▶ _Input for this task_:
==*==
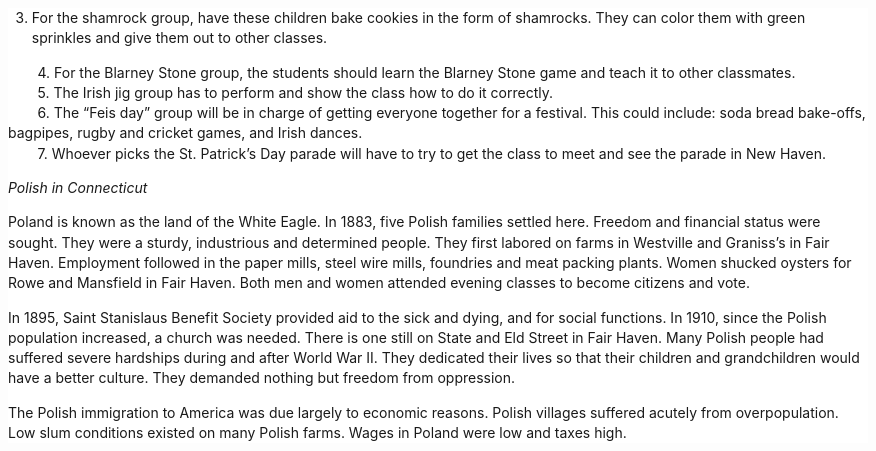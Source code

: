 3. For the shamrock group, have these children bake cookies in the form of shamrocks. They can color them with green sprinkles and give them out to other classes.
<dt>
<font color="#ffffff" style="visibility:hidden;">
____
</font>
4. For the Blarney Stone group, the students should learn the Blarney Stone game and teach it to other classmates.
<dt>
<font color="#ffffff" style="visibility:hidden;">
____
</font>
5. The Irish jig group has to perform and show the class how to do it correctly.
<dt>
<font color="#ffffff" style="visibility:hidden;">
____
</font>
6. The “Feis day” group will be in charge of getting everyone together for a festival. This could include: soda bread bake-offs, bagpipes, rugby and cricket games, and Irish dances.
<dt>
<font color="#ffffff" style="visibility:hidden;">
____
</font>
7. Whoever picks the St. Patrick’s Day parade will have to try to get the class to meet and see the parade in New Haven.
</dt>
</dt>
</dt>
</dt>
</dt>
</dt>
</dt>
</dt>
</dt>
</dt>
</dt>
</dt>
</dt>
</dl>
</blockquote>
<p>
<i>
Polish in Connecticut
</i>
</p>
<p>
Poland is known as the land of the White Eagle. In 1883, five Polish families settled here. Freedom and financial status were sought. They were a sturdy, industrious and determined people. They first labored on farms in Westville and Graniss’s in Fair Haven. Employment followed in the paper mills, steel wire mills, foundries and meat packing plants. Women shucked oysters for Rowe and Mansfield in Fair Haven. Both men and women attended evening classes to become citizens and vote.
</p>
<p>
In 1895, Saint Stanislaus Benefit Society provided aid to the sick and dying, and for social functions. In 1910, since the Polish population increased, a church was needed. There is one still on State and Eld Street in Fair Haven. Many Polish people had suffered severe hardships during and after World War II. They dedicated their lives so that their children and grandchildren would have a better culture. They demanded nothing but freedom from oppression.
</p>
<p>
The Polish immigration to America was due largely to economic reasons. Polish villages suffered acutely from overpopulation. Low slum conditions existed on many Polish farms. Wages in Poland were low and taxes high.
==*==
▶ _Exercise brief_: Copy all lines from the material that contain "Haven".

▶ _Reply_:
7. Whoever picks the St. Patrick’s Day parade will have to try to get the class to meet and see the parade in New Haven.
Poland is known as the land of the White Eagle. In 1883, five Polish families settled here. Freedom and financial status were sought. They were a sturdy, industrious and determined people. They first labored on farms in Westville and Graniss’s in Fair Haven. Employment followed in the paper mills, steel wire mills, foundries and meat packing plants. Women shucked oysters for Rowe and Mansfield in Fair Haven. Both men and women attended evening classes to become citizens and vote.
In 1895, Saint Stanislaus Benefit Society provided aid to the sick and dying, and for social functions. In 1910, since the Polish population increased, a church was needed. There is one still on State and Eld Street in Fair Haven. Many Polish people had suffered severe hardships during and after World War II. They dedicated their lives so that their children and grandchildren would have a better culture. They demanded nothing but freedom from oppression.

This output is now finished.